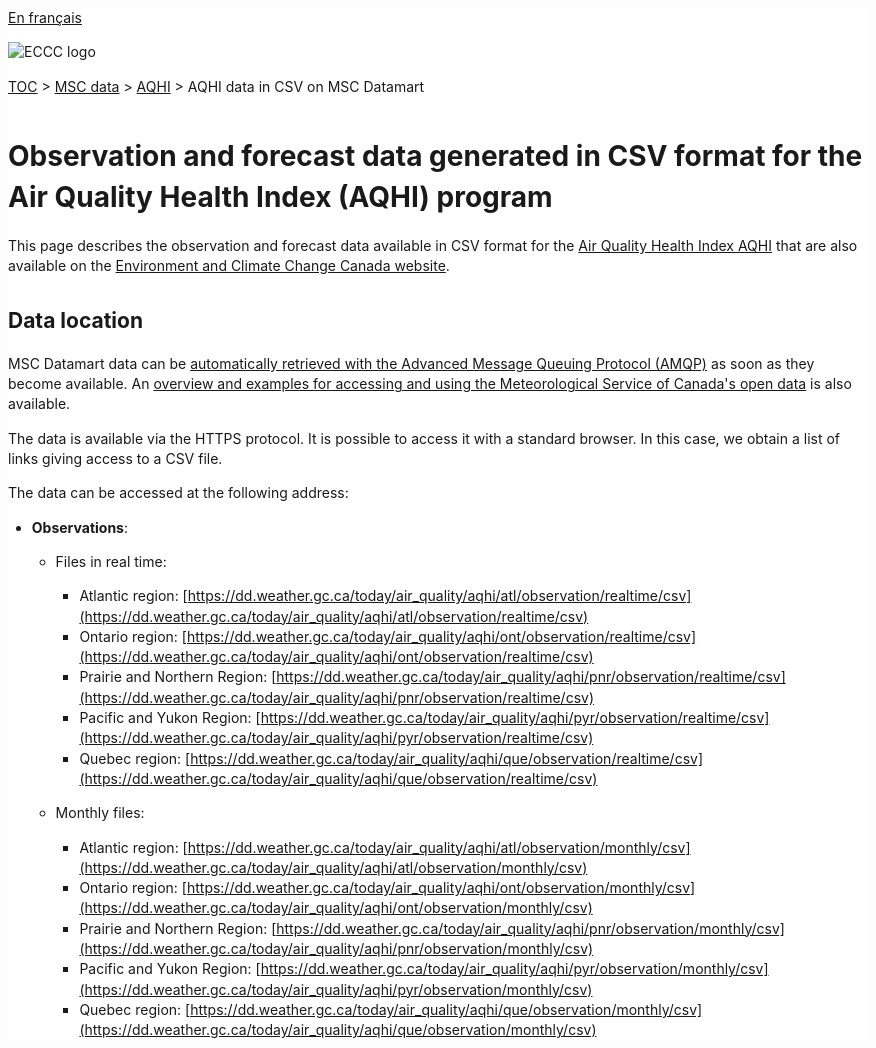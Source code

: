 [En français](readme_aqhi-datamartcsv_fr.md)

![ECCC logo](../../img_eccc-logo.png)

[TOC](../../readme_en.md) > [MSC data](../readme_en.md) > [AQHI](readme_aqhi_en.md) > AQHI data in CSV on MSC Datamart

# Observation and forecast data generated in CSV format for the Air Quality Health Index (AQHI) program

This page describes the observation and forecast data available in CSV format for the [Air Quality Health Index AQHI](readme_aqhi_en.md) that are also available on the [Environment and Climate Change Canada website](https://meteo.gc.ca/airquality/pages/index_e.html). 

## Data location

MSC Datamart data can be [automatically retrieved with the Advanced Message Queuing Protocol (AMQP)](../../msc-datamart/amqp_en.md) as soon as they become available. An [overview and examples for accessing and using the Meteorological Service of Canada's open data](../../usage/readme_en.md) is also available.

The data is available via the HTTPS protocol. It is possible to access it with a standard browser. In this case, we obtain a list of links giving access to a CSV file.

The data can be accessed at the following address:

* **Observations**: 

    * Files in real time:
        * Atlantic region: [https://dd.weather.gc.ca/today/air_quality/aqhi/atl/observation/realtime/csv](https://dd.weather.gc.ca/today/air_quality/aqhi/atl/observation/realtime/csv)
        * Ontario region: [https://dd.weather.gc.ca/today/air_quality/aqhi/ont/observation/realtime/csv](https://dd.weather.gc.ca/today/air_quality/aqhi/ont/observation/realtime/csv)
        * Prairie and Northern Region: [https://dd.weather.gc.ca/today/air_quality/aqhi/pnr/observation/realtime/csv](https://dd.weather.gc.ca/today/air_quality/aqhi/pnr/observation/realtime/csv)
        * Pacific and Yukon Region: [https://dd.weather.gc.ca/today/air_quality/aqhi/pyr/observation/realtime/csv](https://dd.weather.gc.ca/today/air_quality/aqhi/pyr/observation/realtime/csv)
        * Quebec region: [https://dd.weather.gc.ca/today/air_quality/aqhi/que/observation/realtime/csv](https://dd.weather.gc.ca/today/air_quality/aqhi/que/observation/realtime/csv)
     
    * Monthly files: 
        
        * Atlantic region: [https://dd.weather.gc.ca/today/air_quality/aqhi/atl/observation/monthly/csv](https://dd.weather.gc.ca/today/air_quality/aqhi/atl/observation/monthly/csv)
        * Ontario region: [https://dd.weather.gc.ca/today/air_quality/aqhi/ont/observation/monthly/csv](https://dd.weather.gc.ca/today/air_quality/aqhi/ont/observation/monthly/csv)
        * Prairie and Northern Region: [https://dd.weather.gc.ca/today/air_quality/aqhi/pnr/observation/monthly/csv](https://dd.weather.gc.ca/today/air_quality/aqhi/pnr/observation/monthly/csv)
        * Pacific and Yukon Region: [https://dd.weather.gc.ca/today/air_quality/aqhi/pyr/observation/monthly/csv](https://dd.weather.gc.ca/today/air_quality/aqhi/pyr/observation/monthly/csv)
        * Quebec region: [https://dd.weather.gc.ca/today/air_quality/aqhi/que/observation/monthly/csv](https://dd.weather.gc.ca/today/air_quality/aqhi/que/observation/monthly/csv)

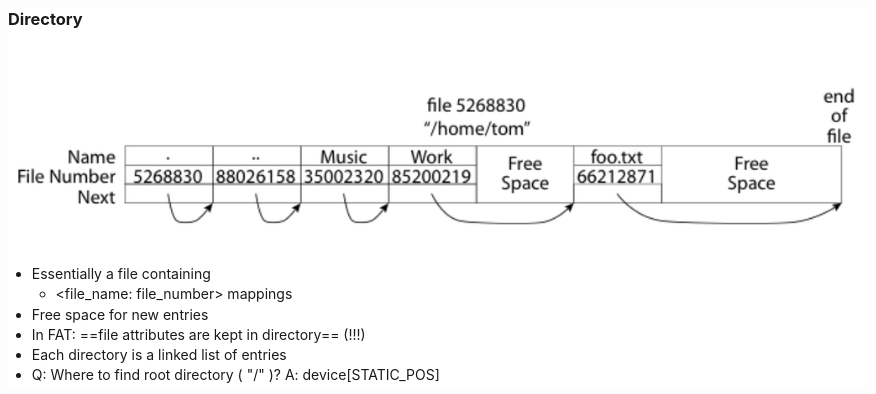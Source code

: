 ###  Directory 

![image-20190916201232328](chp2FileSystem.assets/image-20190916201232328.png)

- Essentially a file containing
  - <file_name: file_number> mappings
- Free space for new entries
- In FAT: ==file attributes are kept in directory== (!!!)
- Each directory is a linked list of entries
- Q: Where to find root directory ( "/" )? A: device[STATIC_POS]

--------

As the answer, set down only the lines from the data above between the one holding "MSC Datamart data" and the one holding "Files in real", inclusive, exactly as they read.

MSC Datamart data can be [automatically retrieved with the Advanced Message Queuing Protocol (AMQP)](../../msc-datamart/amqp_en.md) as soon as they become available. An [overview and examples for accessing and using the Meteorological Service of Canada's open data](../../usage/readme_en.md) is also available.

The data is available via the HTTPS protocol. It is possible to access it with a standard browser. In this case, we obtain a list of links giving access to a CSV file.

The data can be accessed at the following address:

* **Observations**: 

    * Files in real time:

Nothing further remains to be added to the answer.